The Environmental Management Division (EMD) has received several reports from dive parties that marine pollution in St Helena’s waters is increasing, especially leaked fuels and oils which have been visible in the sea close to Jamestown. EMD has confirmed these reports through observations and monitoring.

Environmental Risk Manager Mike Durnford commented:

Some pollution incidents are of course accidental – others occur because people are unaware of the negative impact of what they’re doing, or are wilfully blind to the consequences of their actions.

“Leaked fuel or oil, vehicle batteries, construction waste, bottles, cans and disposable food containers are all examples of items that are classed as marine pollution. Such items should never be deposited into the water, or left in any place where they might be washed into the water by the tide.”

The Environmental Protection Ordinance, enacted in February this year, informs members of the public about preventing environmental pollution (Part 74.c (i)).

Pollution Prevention – What Can I do to Help?
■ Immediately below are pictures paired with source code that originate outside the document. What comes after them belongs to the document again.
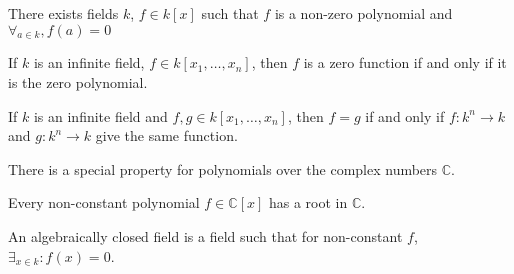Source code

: \documentclass[crop=false,class=article,oneside]{standalone}
\begin{document}
    \begin{theorem}
    There exists fields $k$, $f\in k[x]$ such that $f$ is a non-zero polynomial and $\forall_{a\in k},f(a)=0$
    \end{theorem}
    \begin{theorem}
    If $k$ is an infinite field, $f\in k[x_1,\hdots ,x_n]$, then $f$ is a zero function if and only if it is the zero polynomial.
    \end{theorem}
    \begin{theorem}
    If $k$ is an infinite field and $f,g\in k[x_1,\hdots ,x_n]$, then $f=g$ if and only if $f:k^n\rightarrow k$ and $g:k^n \rightarrow k$ give the same function.
    \end{theorem}
    There is a special property for polynomials over the complex numbers $\mathbb{C}$.
    \begin{theorem}
    Every non-constant polynomial $f\in \mathbb{C}[x]$ has a root in $\mathbb{C}$.
    \end{theorem}
    \begin{definition}
    An algebraically closed field is a field such that for non-constant $f$, $\exists_{x\in k}:f(x)=0$.
    \end{definition}
\end{document}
The public can assist in the following ways:

  • Many boat tour operators have recognised the negative impact waste is having on the sea, and operate a zero waste policy. If you are a boat tour operator please check the serviceability of your boat to prevent any fuel or oil leakage, and please do not allow passengers or crew to throw litter, including cigarette butts, overboard
  • Toxic substances such as fuels, chemicals, batteries, varnishes and plastics of any kind should never be deposited into the sea
  • Please use public litter bins provided or take your litter home with you. Any litter left from beach parties and events can be very detrimental
  • Please try to minimise the amount of lost fishing gear. Hooks, nets and line can cause entanglement and marine death long after items have been lost or discarded

Environmental Protection Ordinance – Penalties and Fines for Pollution Incidents

  1. (1) A person is guilty of an offence if he discharges, deposits or otherwise releases into the environment or knowingly causes or permits to be discharged, deposited or otherwise released into the environment, polluting matter.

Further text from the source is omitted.